Ensoñaciones como las que lo llevan a intervenir, a su estilo, en el conflicto entre Israel y Palestina, decantándose abierta e incondicionalmente del lado hebreo y en contra de la legalidad internacional y las resoluciones de la ONU. Con ayuda de su yerno (que para eso está la familia, no el cuerpo de diplomáticos y expertos del Departamento de Estado), propugna un “acuerdo de paz” que, a cambio de inversiones sin concretar, renuncia a la solución de los dos Estados y a la devolución de los territorios palestinos ocupados. Ello, unido a las decisiones que ha tomado de cortar toda ayuda a la causa palestina, incluidas las humanitarias, y al beneplácito con que ha consentido cuantas acciones ilegales ha cometido Israel (declarar Jerusalén como capital del Estado, derribos de barrios palestinos, disparar contra manifestantes civiles desarmados, etc.), ha envalentonado al extremista gobierno de Benjamín Netanyahu, que actúa sin miramientos en su afán por destruir todo rastro árabe (un 20 por ciento de la población) en el Estado judío, extender la soberanía de Israel más allá de las fronteras establecidas por la ONU y despreciar los derechos que asisten al pueblo palestino. Ni siquiera con tan formidable apoyo tiene garantizado Netanyahu su reelección como presidente sionista, en unas elecciones que han tenido que repetirse al no poder conformar una mayoría en el Parlamento. Y es que las maniobras de Trump, para forzar una solución del conflicto según convenga a una de las partes, parecen destinadas a cosechar un nuevo y sonoro fracaso.

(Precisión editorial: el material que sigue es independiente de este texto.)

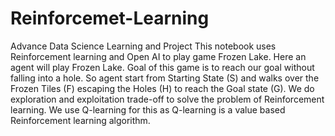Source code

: # Reinforcemet-Learning
Advance Data Science Learning and Project
This notebook uses Reinforcement learning and Open AI to play game Frozen Lake. Here an agent will play Frozen Lake. Goal of this game is to reach our goal without falling into a hole. So agent start from Starting State (S) and walks over the Frozen Tiles (F) escaping the Holes (H) to reach the Goal state (G). We do exploration and exploitation trade-off to solve the problem of Reinforcement learning. We use Q-learning for this as Q-learning is a value based Reinforcement learning algorithm.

Y es que las iniciativas de Donald Trump son impulsivas, viscerales, impredecibles e incoherentes y, por tanto, peligrosas y hasta contrarias a los propios intereses de EE UU. Sólo el populismo radical explica algunas de ellas, con su visión cortoplacista, intransigente y simplista de los problemas, como son el abandono de los acuerdos climáticos del Tratado de París o la ruptura del tratado para la eliminación de misiles de medio y corto alcance (INF), firmado con la Unión Soviética en tiempos de Reagan y Gorbachov, lo que ha desatado una nueva carrera armamentística. Con sus extravagancias, Trump ha impulsado el destrozo ambiental (ahí está Bolsonaro siguiendo su ejemplo) y la proliferación de armas de gran alcance y devastadora potencia. Todo un “triunfo” de su particular manera de abordar y agravar los asuntos en los que mete mano.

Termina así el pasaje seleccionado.